17ª Mostra de Cinema de Tiradentes
Começando os trabalhos
Há muitos anos penso que um festival, qualquer que seja, serve muito mais para revisões do que para descobertas. Claro que é possível descobrir alguma pérola no festival, mas é preciso confirmar se é realmente uma pérola, se é realmente especial. Porque ao assistir a um filme pela primeira vez dentro de um festival podemos ludibriar nossa percepção por variados motivos. O mais forte talvez seja o clima de confraternização e reencontros, aliado ao grande número de filmes ruins. De tanto ver porcarias, o que se mostra um tanto mais palatável parece-nos verdadeiramente forte, quando revisões futuras tendem a demonstrar que de forte eles não tinham nada. Os exemplos recentes de filmes supervalorizados pela crítica (e por mim mesmo) são inúmeros: O Som ao Redor, Tatuagem, O Que Se Move, A Cidade é Uma Só?, Estrada para Ythaca, O Céu Sobre os Ombros e até mesmo O Grão, que de todos é o que mais se distancia de uma unanimidade, revelaram-se filmes de momentos fortes, que no balanço geral, e só assim, podem até ser considerados bons, mas não merecedores da estatura conferida a eles. Do outro lado, os filmes verdadeiramente bons podem nos escapar, ao menos em determinados valores ou na intensidade. Foi o caso, comigo, de Cleópatra e A Erva do Rato, vistos em festivais diferentes, mas em situações muito parecidas.

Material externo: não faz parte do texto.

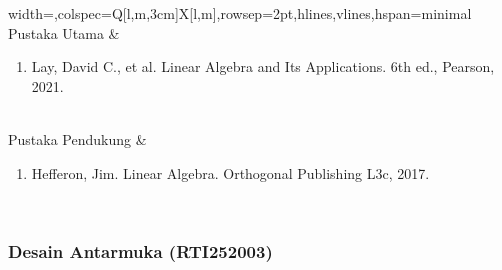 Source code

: \begin{longtblr}{width=\textwidth,colspec={Q[l,m,3cm]X[l,m]},rowsep=2pt,hlines,vlines,hspan=minimal}
Pustaka Utama & \begin{enumerate}\item Lay, David C., et al. Linear Algebra and Its Applications. 6th ed., Pearson, 2021.\end{enumerate} \\
Pustaka Pendukung & \begin{enumerate}\item Hefferon, Jim. Linear Algebra. Orthogonal Publishing L3c, 2017.\end{enumerate} \\
\end{longtblr}

\subsubsection*{Desain Antarmuka (RTI252003)}
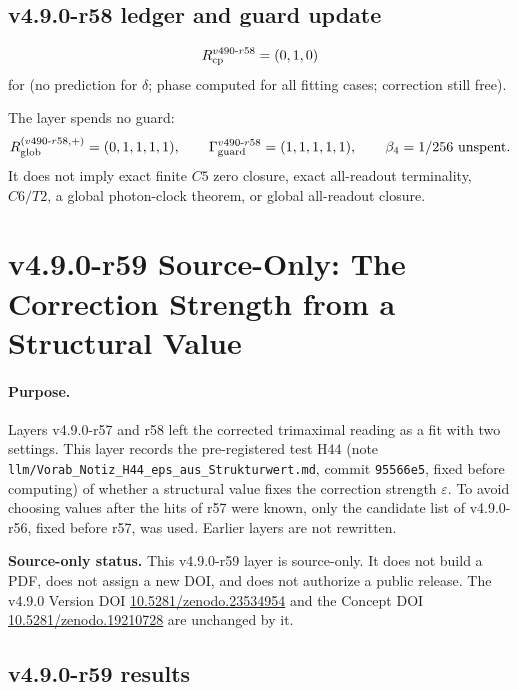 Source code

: \subsection*{v4.9.0-r58 ledger and guard update}
\label{subsec:v490-r58-ledger-guard}

\[
R_{\rm cp}^{v490\text{-}r58}=(0,1,0)
\]
for (no prediction for \(\delta\); phase computed for all fitting cases; correction still free).

The layer spends no guard:
\[
R_{\rm glob}^{(v490\text{-}r58,+)}=(0,1,1,1,1),
\qquad
\Gamma_{\rm guard}^{v490\text{-}r58}=(1,1,1,1,1),
\qquad
\beta_4=1/256\ \text{unspent}.
\]
It does not imply exact finite \(C5\) zero closure, exact all-readout terminality,
\(C6/T2\), a global photon-clock theorem, or global all-readout closure.

\clearpage
\section*{v4.9.0-r59 Source-Only: The Correction Strength from a Structural Value}
\label{sec:v490-r59-eps-structural}

\paragraph{Purpose.}
Layers v4.9.0-r57 and r58 left the corrected trimaximal reading as a fit with two settings.  This layer records the pre-registered test H44 (note
\texttt{llm/Vorab\_Notiz\_H44\_eps\_aus\_Strukturwert.md}, commit \texttt{95566e5}, fixed before computing) of whether a structural value fixes the correction strength
\(\varepsilon\).  To avoid choosing values after the hits of r57 were known, only the candidate list of v4.9.0-r56, fixed before r57, was used.  Earlier layers are
not rewritten.

\noindent\textbf{Source-only status.}
This v4.9.0-r59 layer is source-only.  It does not build a PDF, does not assign a new DOI,
and does not authorize a public release.  The v4.9.0 Version DOI
\href{https://doi.org/10.5281/zenodo.23534954}{10.5281/zenodo.23534954} and the Concept DOI
\href{https://doi.org/10.5281/zenodo.19210728}{10.5281/zenodo.19210728} are unchanged by it.

\subsection*{v4.9.0-r59 results}
\label{subsec:v490-r59-results}

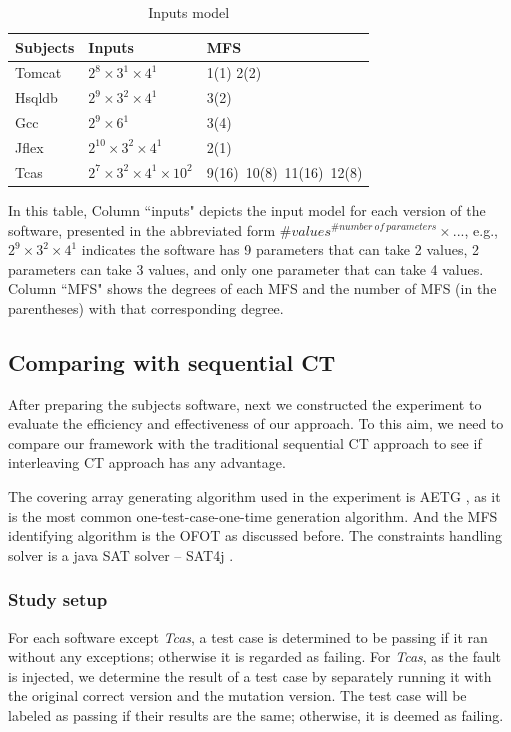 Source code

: \documentclass{sig-alternate}
\begin{document}
\begin{table}[ht]
\caption{Inputs model }
\label{inputs}
\center
\begin{tabular}{l|l|l}
\hline
Subjects & Inputs & MFS \\
\hline
Tomcat   &  $2^{8} \times 3^{1} \times 4^{1}$       & 1(1) 2(2)  \\
Hsqldb   &   $2^{9} \times 3^{2} \times 4^{1}$      &  3(2) \\
Gcc      &   $2^{9} \times 6^{1}$      &    3(4)  \\
Jflex    & $2^{10} \times 3^{2} \times 4^{1} $        &   2(1)   \\
Tcas     &  $2^{7} \times 3^{2} \times 4^{1} \times 10^{2} $ &9(16)\ 10(8)\ 11(16)\ 12(8) \\ \hline
\end{tabular}

\end{table}
In this table, Column ``inputs" depicts the input model for each version of the software, presented in the abbreviated form $\#values^{\#number\ of\ parameters} \times ...$, e.g., $2^{9} \times 3^{2} \times 4^{1}$ indicates the software has 9 parameters that can take 2 values, 2 parameters can take 3 values, and only one parameter that can take 4 values. Column ``MFS" shows the degrees of each MFS and the number of MFS (in the parentheses) with that corresponding degree.

\subsection{Comparing with sequential CT}

After preparing the subjects software, next we constructed the experiment to evaluate the efficiency and effectiveness of our approach. To this aim, we need to compare our framework with the traditional sequential CT approach to see if interleaving CT approach has any advantage.

The covering array generating algorithm used in the experiment is AETG \cite{cohen1997aetg}, as it is the most common one-test-case-one-time generation algorithm. And the MFS identifying algorithm is the OFOT \cite{nie2011minimal} as discussed before. The constraints handling solver is a java SAT solver -- SAT4j \cite{le2010sat4j}.


\subsubsection{Study setup}
For each software except \emph{Tcas}, a test case is determined to be passing if it ran without any exceptions; otherwise it is regarded as failing. For \emph{Tcas}, as the fault is injected, we determine the result of a test case by separately running it with the original correct version and the mutation version. The test case will be labeled as passing if their results are the same; otherwise, it is deemed as failing.
\end{document}
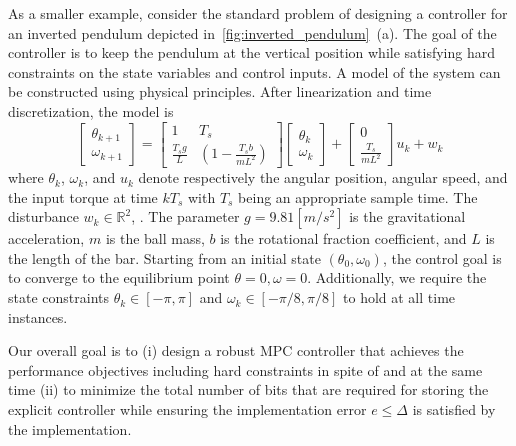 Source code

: As a smaller example, consider the standard problem of designing a controller for an inverted pendulum depicted in~\autoref{fig:inverted_pendulum}~{(a)}.
The goal of the controller is to keep the pendulum at the vertical position while satisfying hard constraints on the state variables and control inputs.
A model of the system can be constructed using physical principles. 
After linearization and time discretization, the model is
	\begin{equation}
		\begin{bmatrix}
			 \theta_{k+1}\\
			\omega_{k+1}
		\end{bmatrix}=
		\begin{bmatrix}
			1 & T_s\\
			\frac{T_sg}{L}& (1-\frac{T_sb}{mL^2})		
		\end{bmatrix}
		\begin{bmatrix}
			\theta_k\\
			\omega_k
		\end{bmatrix}+
		\begin{bmatrix}
			0\\
			\frac{T_s}{mL^2}
		\end{bmatrix}u_k + w_k
		\label{eq:pendul_ss}
	\end{equation}
where $\theta_k$, $\omega_k$, and $u_k$ denote respectively the angular position, angular speed, 
and the input torque at time $kT_s$ with $T_s$ being an appropriate sample time.
The disturbance $w_k\in\mathbb R^2$, . 
The parameter $g=9.81 [m/s^2]$ is the gravitational acceleration, $m$ is the ball mass, $b$ is the rotational fraction coefficient, 
and $L$ is the length of the bar. 
Starting from an initial state $(\theta_0,\omega_0)$, the control goal is to converge to the equilibrium point 
$\theta=0, \omega=0$.
Additionally, we require the state constraints $\theta_k\in[-\pi,\pi]$ and $\omega_k\in[-\pi/8,\pi/8]$ to hold at all time instances.

Our overall goal is to 
(i) design a robust MPC controller that achieves the performance objectives including hard constraints in spite of 
and at the same time
(ii) to minimize the total number of bits that are required for storing the explicit controller 
while ensuring the implementation error $e\leq \Delta$ is satisfied by the implementation.

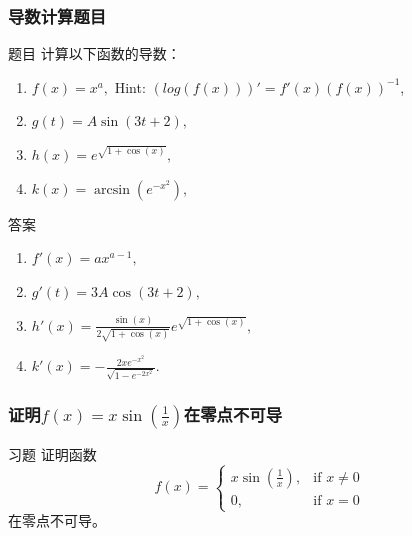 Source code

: \documentclass[
10pt,
aspectratio=43,
]{beamer}
\begin{document}
\begin{frame}
	\frametitle{导数计算题目}
	
	\begin{exampleblock}{题目}
		计算以下函数的导数：
		\begin{enumerate}
			\item $f(x) = x^a,$ Hint: $(log(f(x)))'=f'(x)(f(x))^{-1}$,
			\item $g(t) = A \sin(3t+2),$
			\item $h(x) = e^{\sqrt{1+\cos(x)}},$
			\item $k(x) = \arcsin(e^{-x^2}),$
		\end{enumerate}
	\end{exampleblock}
	
	\pause
	
	\begin{exampleblock}{答案}
		\begin{enumerate}
			\item $f'(x) = ax^{a-1},$
			\item $g'(t) = 3A \cos(3t+2),$
			\item $h'(x) = \displaystyle\frac{\sin(x)}{2\sqrt{1+\cos(x)}}e^{\sqrt{1+\cos(x)}},$
			\item $k'(x) = -\displaystyle\frac{2x e^{-x^2}}{\sqrt{1-e^{-2x^2}}}.$
		\end{enumerate}
	\end{exampleblock}
	
\end{frame}

\begin{frame}
	\frametitle{证明$f(x)=x\sin\left(\frac{1}{x}\right)$在零点不可导}
		
	\begin{exampleblock}{习题}
		证明函数
		\[
			f(x) = \begin{cases}
			x\sin\left(\frac{1}{x}\right), & \text{if } x \neq 0 \\
			0, & \text{if } x = 0
			\end{cases}
		\]
		在零点不可导。
	\end{exampleblock}
	
\end{frame}
\end{document}
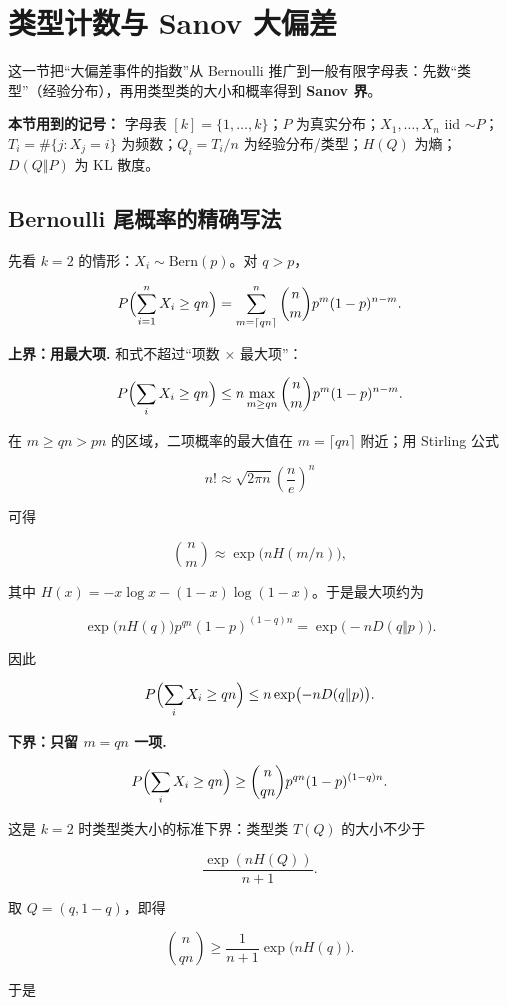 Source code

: \section{类型计数与 Sanov 大偏差}


这一节把“大偏差事件的指数”从 Bernoulli 推广到一般有限字母表：先数“类型”（经验分布），再用类型类的大小和概率得到 \textbf{Sanov 界}。

\textbf{本节用到的记号：} 字母表 $[k]=\{1,\dots,k\}$；$P$ 为真实分布；$X_1,\dots,X_n$ iid $\sim P$；$T_i=\#\{j:X_j=i\}$ 为频数；$Q_i=T_i/n$ 为经验分布/类型；$H(Q)$ 为熵；$D(Q\Vert P)$ 为 KL 散度。

\subsection{Bernoulli 尾概率的精确写法}


先看 $k=2$ 的情形：$X_i\sim\mathrm{Bern}(p)$。对 $q>p$，

\[
P\Bigl(\sum_{i=1}^nX_i\ge qn\Bigr)
=\sum_{m=\lceil qn\rceil}^{n}\binom nm p^m(1-p)^{n-m}.
\]

\textbf{上界：用最大项.} 和式不超过“项数 × 最大项”：

\[
P\Bigl(\sum_iX_i\ge qn\Bigr)
\le n\max_{m\ge qn}\binom nm p^m(1-p)^{n-m}.
\]

在 $m\ge qn>pn$ 的区域，二项概率的最大值在 $m=\lceil qn\rceil$ 附近；用 Stirling 公式

\[
n!\approx\sqrt{2\pi n}\left(\frac ne\right)^n
\]

可得

\[
\binom nm\approx\exp\bigl(nH(m/n)\bigr),
\]

其中 $H(x)=-x\log x-(1-x)\log(1-x)$。于是最大项约为

\[
\exp\bigl(nH(q)\bigr)p^{qn}(1-p)^{(1-q)n}
=\exp\bigl(-nD(q\Vert p)\bigr).
\]

因此

\[
P\Bigl(\sum_iX_i\ge qn\Bigr)
\le n\exp\bigl(-nD(q\Vert p)\bigr).
\]

\textbf{下界：只留 $m=qn$ 一项.}

\[
P\Bigl(\sum_iX_i\ge qn\Bigr)
\ge\binom{n}{qn}p^{qn}(1-p)^{(1-q)n}.
\]

这是 $k=2$ 时类型类大小的标准下界：类型类 $T(Q)$ 的大小不少于

\[
\frac{\exp(nH(Q))}{n+1}.
\]

取 $Q=(q,1-q)$，即得

\[
\binom{n}{qn}\ge\frac1{n+1}\exp\bigl(nH(q)\bigr).
\]

于是

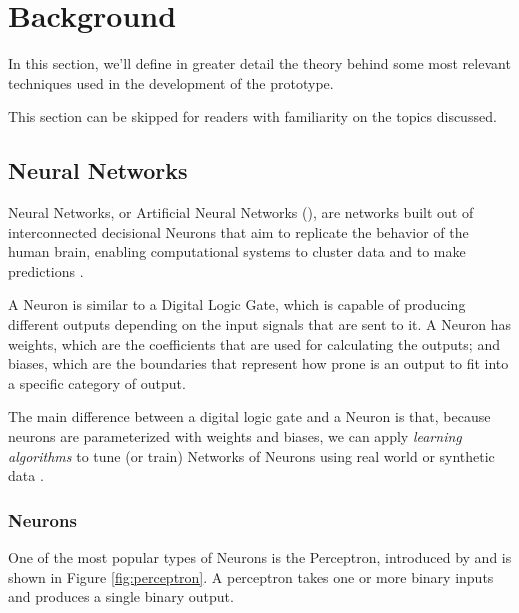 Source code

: \chapter{Background}\label{cap:referencialTeorico}

In this section, we'll define in greater detail the theory behind some most
relevant techniques used in the development of the prototype.

This section can be skipped for readers with familiarity on the topics discussed.

\section{Neural Networks}

Neural Networks, or Artificial Neural Networks (),
are networks built out of interconnected decisional Neurons that aim to replicate 
the behavior of the human brain, enabling computational systems to cluster data
and to make predictions \cite{IBMNeuralNetworks}. 

A Neuron is similar to a Digital Logic Gate, which is capable of producing 
different outputs depending on the input signals that are sent to it.
A Neuron has weights, which are the coefficients that are used for calculating
the outputs; and biases, which are the boundaries that represent how prone is an output
to fit into a specific category of output. 

The main difference between a digital logic gate and a Neuron is that, because neurons are
parameterized with weights and biases, we can apply \textit{learning algorithms}
to tune (or train) Networks of Neurons using real world or synthetic data \cite{Nielsen2015}.

\subsection{Neurons}

One of the most popular types of Neurons is the Perceptron, introduced by 
\cite{Rosenblatt1958} and is shown in Figure \ref{fig:perceptron}. 
A perceptron takes one or more binary inputs and produces a single binary output.

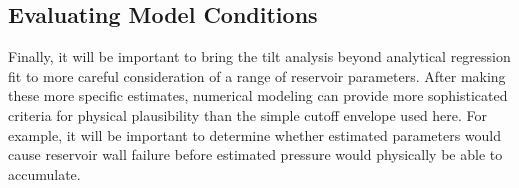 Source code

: \subsection{Evaluating Model Conditions}

Finally, it will be important to bring the tilt analysis beyond analytical regression fit to more careful consideration of a range of reservoir parameters. After making these more specific estimates, numerical modeling can provide more sophisticated criteria for physical plausibility than the simple cutoff envelope used here. For example, it will be important to determine whether estimated parameters would cause reservoir wall failure before estimated pressure would physically be able to accumulate.  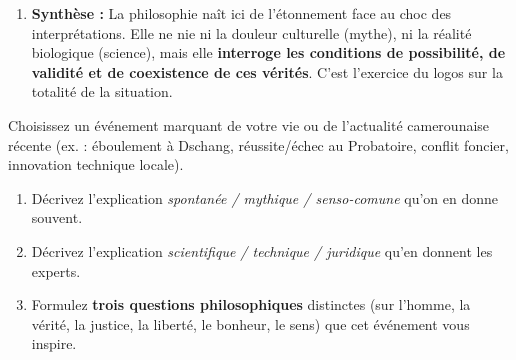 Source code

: \documentclass[11pt]{article}
\newcommand{\cle}[1]{{\popxbold\color{popdark}#1}}
\begin{document}
\begin{exoresolu}
\begin{enumerate}
        \begin{itemize}
            \item \emph{Sur le savoir :} Pourquoi deux explications incompatibles coexistent-elles ? (Épistémologie : pluralisme des régimes de vérité).
            \item \emph{Sur l'homme :} La mort réduit-elle l'homme à un corps biologique ? Qu'en est-il de sa \emph{dignité}, de son \emph{nom}, de sa \emph{fonction symbolique} ? (Anthropologie philosophique).
            \item \emph{Sur la justice :} Accuser le clan rival sans preuve est-il juste ? La « vérité » judiciaire (procès de sorcellerie) vaut-elle la vérité scientifique ? (Philosophie du droit / Éthique).
            \item \emph{Sur le sens :} La mort du chef a-t-elle un \emph{sens} pour la communauté au-delà de sa cause biologique ? (Métaphysique / Philosophie de la culture).
        \end{itemize}
    \item \textbf{Synthèse :} La philosophie naît ici de l'\cle{étonnement} face au choc des interprétations. Elle ne nie ni la douleur culturelle (mythe), ni la réalité biologique (science), mais elle \textbf{interroge les conditions de possibilité, de validité et de coexistence de ces vérités}. C'est l'exercice du \cle{logos} sur la \cle{totalité} de la situation.
\end{enumerate}
\end{exoresolu}

\begin{exercice}
Choisissez un événement marquant de votre vie ou de l'actualité camerounaise récente (ex. : éboulement à Dschang, réussite/échec au Probatoire, conflit foncier, innovation technique locale).
\begin{enumerate}
    \item Décrivez l'explication \emph{spontanée / mythique / senso-comune} qu'on en donne souvent.
    \item Décrivez l'explication \emph{scientifique / technique / juridique} qu'en donnent les experts.
    \item Formulez \textbf{trois questions philosophiques} distinctes (sur l'homme, la vérité, la justice, la liberté, le bonheur, le sens) que cet événement vous inspire.
\end{enumerate}
\end{exercice}
\end{document}
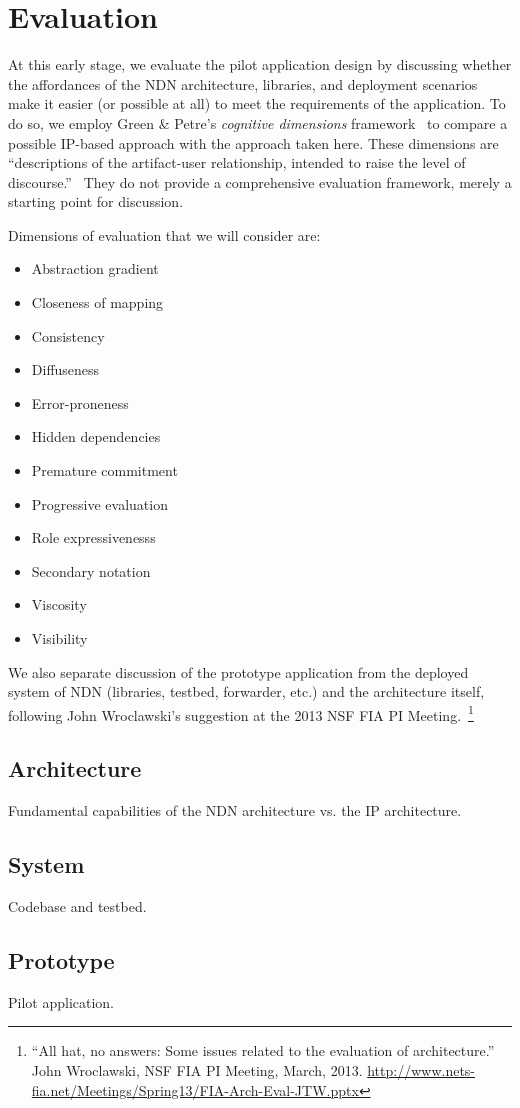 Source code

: \section{Evaluation}

At this early stage, we evaluate the pilot application design by discussing whether the affordances of the NDN architecture, libraries, and deployment scenarios make it easier (or possible at all) to meet the requirements of the application. To do so, we employ Green \& Petre's \emph{cognitive dimensions} framework~\cite{green1996usability} to compare a possible IP-based approach with the approach taken here. These dimensions are ``descriptions of the artifact-user relationship, intended to raise the level of discourse.''~\cite{Green1989} They do not provide a comprehensive evaluation framework, merely a starting point for discussion.  

Dimensions of evaluation that we will consider are:
\begin{itemize}
\item Abstraction gradient
\item Closeness of mapping
\item Consistency
\item Diffuseness
\item Error-proneness
\item Hidden dependencies
\item Premature commitment
\item Progressive evaluation
\item Role expressivenesss
\item Secondary notation
\item Viscosity
\item Visibility
\end{itemize}

We also separate discussion of the prototype application from the deployed system of NDN (libraries, testbed, forwarder, etc.) and the architecture itself, following John Wroclawski's suggestion at the 2013 NSF FIA PI Meeting.~\footnote{``All hat, no answers: Some issues related to the evaluation of architecture.'' John Wroclawski, NSF FIA PI Meeting, March, 2013. \url{http://www.nets-fia.net/Meetings/Spring13/FIA-Arch-Eval-JTW.pptx}}

\subsection{Architecture}

Fundamental capabilities of the NDN architecture vs. the IP architecture. 

\subsection{System}

Codebase and testbed. 

\subsection{Prototype}

Pilot application.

Dito isso, creio justificar dessa forma minha opção por cobrir festivais em formato diários. A única opção que considero digna, no meu caso e da maneira como recebo os filmes. Não desprezo quem faça a cobertura filme a filme (a maior parte dos jornalistas). Apenas considero essa maneira a mais passível de comportar equívocos. Se não temos condições de formular verdadeiros tratados sobre um longa visto em festival, temos de nos contentar com impressões superficiais dos filmes, o que pode, evidentemente, dizer um pouco de nós também, como efeito colateral. Essas impressões podem surgir como um esboço de pensamento sobre cinema, dada a vantagem de se ver um punhado de filmes escolhidos por uma curadoria específica. Podem, também, ser somente superficiais e reveladoras da pessoa que escreveu mesmo. Não vejo problema nisso, aliás. Cobertura de festival, a meu ver, pode conter exposição do crítico, de seus métodos, suas birras, suas idiossincrasias. Por outro lado, penso que não pode conter formulações que se mostram como definitivas, caráter comum às críticas. Melhor nesse caso a suspeita, o laboratório de ideias. E por um outro lado ainda, apenas dois filmes, entre os sete ou oito que vi, me inspiram revisão nesta edição de Mostra. Um deles eu já perdi, era o baiano Depois da Chuva, de Claudio Marques e Marília Hughes. O outro verei no último dia: Já Visto Jamais Visto, de Andrea Tonacci. É o provável melhor filme do festival neste ano. Mas vou adorar queimar a língua e encontrar um melhor.
Complementando e abrindo, assim, o formato diário desta cobertura, é necessário dizer que meu primeiro dia foi nulo. Quatro curtas fracos na sessão Panorama: Em Trânsito, de Marcelo Pedroso; Todos Esses Dias em Que Sou Estrangeiro, de Eduardo Morotó; O Completo Estranho, de Leonardo Mouramateus; Tigre, de João Borges. Mais um longa desinteressante o suficiente para me fazer abandonar a projeção com 50 minutos, algo que raramente faço: Passarinho Lá de Nova Iorque, de Murilo Salles. Tenho certeza que o filme não iria revelar consistência nos 40 minutos seguintes, e por isso não houve dor. Abdicar o quanto antes do que se revela ruim ao meu olhar pode fazer com que eu apreenda melhor aquilo que realmente me interessar. Ou seja: a cobertura, de fato, começa no próximo texto.